A new tool to unlock data from enterprise documents for generative AI
IBM’s new open-source toolkit, Docling, allows developers to more easily convert PDFs, manuals, and slide decks into specialized data for customizing enterprise AI models and grounding them on trusted information.
IBM’s new open-source toolkit, Docling, allows developers to more easily convert PDFs, manuals, and slide decks into specialized data for customizing enterprise AI models and grounding them on trusted information.
Today’s foundation models have been trained on just about every scrap of publicly available information on the internet — text, images, and video. But much of the data that’s valuable to enterprises is stashed away in PDFs, annual reports, slide decks, and other complex business documents.
Docling, IBM’s new open-source toolkit, is designed to more easily unearth that information for generative AI applications. The toolkit streamlines the process of turning unstructured documents into JSON and Markdown files that are easy for large language models (LLMs) and other foundation models to digest. Once machine-readable, this data can be used to train and customize AI models and AI agents for enterprise tasks and to ground them on the latest, most accurate facts through retrieval-augmented generation (RAG).
Docling features a command-line interface, a Python API, and is small enough to run on a standard laptop. It takes just five lines of code to set up, and it integrates seamlessly with open-source LLM frameworks like LlamaIndex and LangChain for RAG and question-answering applications. Its permissive, open-source MIT license allows developers to collaborate and expand the project to meet their needs.
Since it was open-sourced in July, Docling has received more than 8,000 stars on GitHub and praise in social forums across the internet. “The output quality is the best of all the open-source solutions,” one developer recently wrote on Reddit.
Traditionally, developers have relied on optical character recognition (OCR) for digitizing documents. It’s a technology that can be error prone and slow, because of its heavy computational processing. Docling sidesteps OCR when it can, in favor of computer vision models trained to recognize and categorize the visual elements on a page.
“Avoiding OCR reduces errors, and it also speeds up the time-to-solution by 30 times,” says Peter Staar, an IBM researcher who helped build Docling.
Docling is built on top of two models designed by IBM researchers. One is a vision model that uses object-detection techniques to dissect the layout of a page in documents as varied as a machine operating manuals or annual reports. Next, it identifies and classifies blocks of text, images, tables, captions, and other elements. Trained on nearly 81,000 manually labeled pages from patents, manuals, and 10-K filings, IBM’s model came within five percentage points of matching the ability of us humans to correctly identify footnotes, titles, and other page elements, researchers reported when it was released.

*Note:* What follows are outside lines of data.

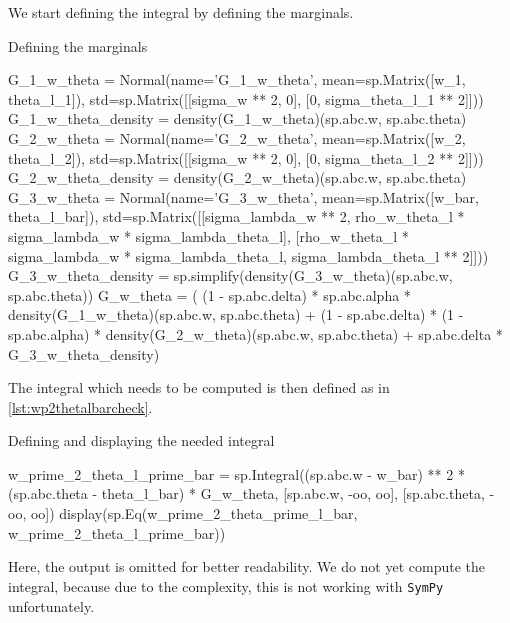 \noindent
We start defining the integral by defining the marginals.
\begin{listing}[!ht]
    \caption{Defining the marginals}
    \label{lst:defmarginalsnum}
    \begin{pythoncode}
        G_1_w_theta = Normal(name='G_1_w_theta', mean=sp.Matrix([w_1, theta_l_1]),
            std=sp.Matrix([[sigma_w ** 2, 0], [0, sigma_theta_l_1 ** 2]]))
        G_1_w_theta_density = density(G_1_w_theta)(sp.abc.w, sp.abc.theta)
        G_2_w_theta = Normal(name='G_2_w_theta', mean=sp.Matrix([w_2, theta_l_2]),
            std=sp.Matrix([[sigma_w ** 2, 0], [0, sigma_theta_l_2 ** 2]]))
        G_2_w_theta_density = density(G_2_w_theta)(sp.abc.w, sp.abc.theta)
        G_3_w_theta = Normal(name='G_3_w_theta', mean=sp.Matrix([w_bar, theta_l_bar]),
            std=sp.Matrix([[sigma_lambda_w ** 2, 
                rho_w_theta_l * sigma_lambda_w * sigma_lambda_theta_l], 
                [rho_w_theta_l * sigma_lambda_w * sigma_lambda_theta_l, 
                sigma_lambda_theta_l ** 2]]))
        G_3_w_theta_density = sp.simplify(density(G_3_w_theta)(sp.abc.w, sp.abc.theta))
        G_w_theta = (
        (1 - sp.abc.delta) * sp.abc.alpha * density(G_1_w_theta)(sp.abc.w, sp.abc.theta) 
        + (1 - sp.abc.delta) * (1 - sp.abc.alpha) * density(G_2_w_theta)(sp.abc.w, sp.abc.theta) 
        + sp.abc.delta * G_3_w_theta_density)
    \end{pythoncode}
\end{listing}

\noindent
The integral which needs to be computed is then defined as in \cref{lst:wp2thetalbarcheck}.
\begin{listing}[!ht]
    \caption{Defining and displaying the needed integral}
    \label{lst:wp2thetalbarcheck}
    \begin{pythoncode}
        w_prime_2_theta_l_prime_bar = sp.Integral((sp.abc.w - w_bar) ** 2 * 
            (sp.abc.theta - theta_l_bar) * G_w_theta, 
            [sp.abc.w, -oo, oo], [sp.abc.theta, -oo, oo])
        display(sp.Eq(w_prime_2_theta_prime_l_bar, w_prime_2_theta_l_prime_bar))
    \end{pythoncode}
\end{listing}

\noindent
Here, the output is omitted for better readability.
We do not yet compute the integral, because due to the complexity, this is not working with \texttt{SymPy} unfortunately.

The second model, TableFormer, is designed to transform image-based tables into machine-readable formats with rows and columns of cells. Tables are a rich source of information, but because many of them lie buried in paper reports, they’ve historically been difficult for machines to parse. TableFormer was developed for IBM’s earlier DeepSearch project to excavate this data. In internal tests, TableFormer outperformed leading table-recognition tools.
The Research team behind IBM and Red Hat’s InstructLab project used Docling to extract reams of information from targeted PDFs to train InstructLab’s underlying AI models.

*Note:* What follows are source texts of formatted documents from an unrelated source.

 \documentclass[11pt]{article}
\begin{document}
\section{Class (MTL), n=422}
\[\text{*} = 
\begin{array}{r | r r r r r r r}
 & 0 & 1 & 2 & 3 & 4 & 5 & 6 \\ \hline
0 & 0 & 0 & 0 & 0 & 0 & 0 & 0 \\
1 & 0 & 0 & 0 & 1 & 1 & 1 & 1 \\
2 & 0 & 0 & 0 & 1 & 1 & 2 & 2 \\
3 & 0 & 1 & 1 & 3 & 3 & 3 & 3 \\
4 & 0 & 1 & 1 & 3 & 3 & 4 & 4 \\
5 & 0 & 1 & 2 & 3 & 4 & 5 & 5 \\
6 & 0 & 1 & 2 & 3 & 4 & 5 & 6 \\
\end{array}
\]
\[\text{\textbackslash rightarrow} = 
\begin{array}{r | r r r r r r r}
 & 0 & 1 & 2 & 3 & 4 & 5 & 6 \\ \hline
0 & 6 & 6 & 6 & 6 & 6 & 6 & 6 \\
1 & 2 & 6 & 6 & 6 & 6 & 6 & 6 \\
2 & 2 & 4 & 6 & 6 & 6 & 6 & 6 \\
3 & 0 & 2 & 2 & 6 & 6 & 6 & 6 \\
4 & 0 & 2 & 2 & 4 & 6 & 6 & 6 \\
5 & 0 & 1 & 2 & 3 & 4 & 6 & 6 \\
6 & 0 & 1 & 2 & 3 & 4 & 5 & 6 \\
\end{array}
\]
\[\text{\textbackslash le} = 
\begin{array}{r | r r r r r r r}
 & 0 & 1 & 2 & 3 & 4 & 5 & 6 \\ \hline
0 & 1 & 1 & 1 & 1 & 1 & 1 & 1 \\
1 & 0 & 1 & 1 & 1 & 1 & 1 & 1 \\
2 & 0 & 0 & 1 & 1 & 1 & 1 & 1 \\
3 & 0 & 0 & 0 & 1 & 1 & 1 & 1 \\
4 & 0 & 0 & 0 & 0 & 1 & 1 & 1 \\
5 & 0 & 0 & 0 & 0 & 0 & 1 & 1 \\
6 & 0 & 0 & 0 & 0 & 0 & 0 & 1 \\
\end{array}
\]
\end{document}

It was also used to process 2.1 million PDFs from the Common Crawl, transforming raw internet data into useful AI training data. In the near future, the team plans to use Docling to process 1.8 billion PDFs and integrate the extracted data into a forthcoming IBM Granite multimodal model.
Additionally, Docling is part of Watson Document Understanding, which contributes to a number of IBM software products, including watsonx.ai.
Researchers plan to build out Docling’s capabilities so that it can handle more complex data types, including math equations, charts, and business forms.
Their overall aim is to unlock the full potential of enterprise data for AI applications, from analyzing legal documents to grounding LLM responses on corporate policy documents to extracting insights from technical manuals.
Later this month, Red Hat is expected to integrate Docling into its RHEL AI operating system as it did with InstructLab earlier this year, allowing companies to fine-tune AI models on their own data.
“The biggest roadblock we encounter in working with clients is preparing their proprietary data for InstructLab to use,” said Akash Srivastava, a researcher at IBM and principal AI product advisor at RedHat who co-developed InstructLab's underlying technology. “There isn’t an open-source tool of Docling’s caliber out there. A lot of innovative research went into solving this problem of how to make knowledge in textbooks and PDFs accessible for LLMs and RAG.”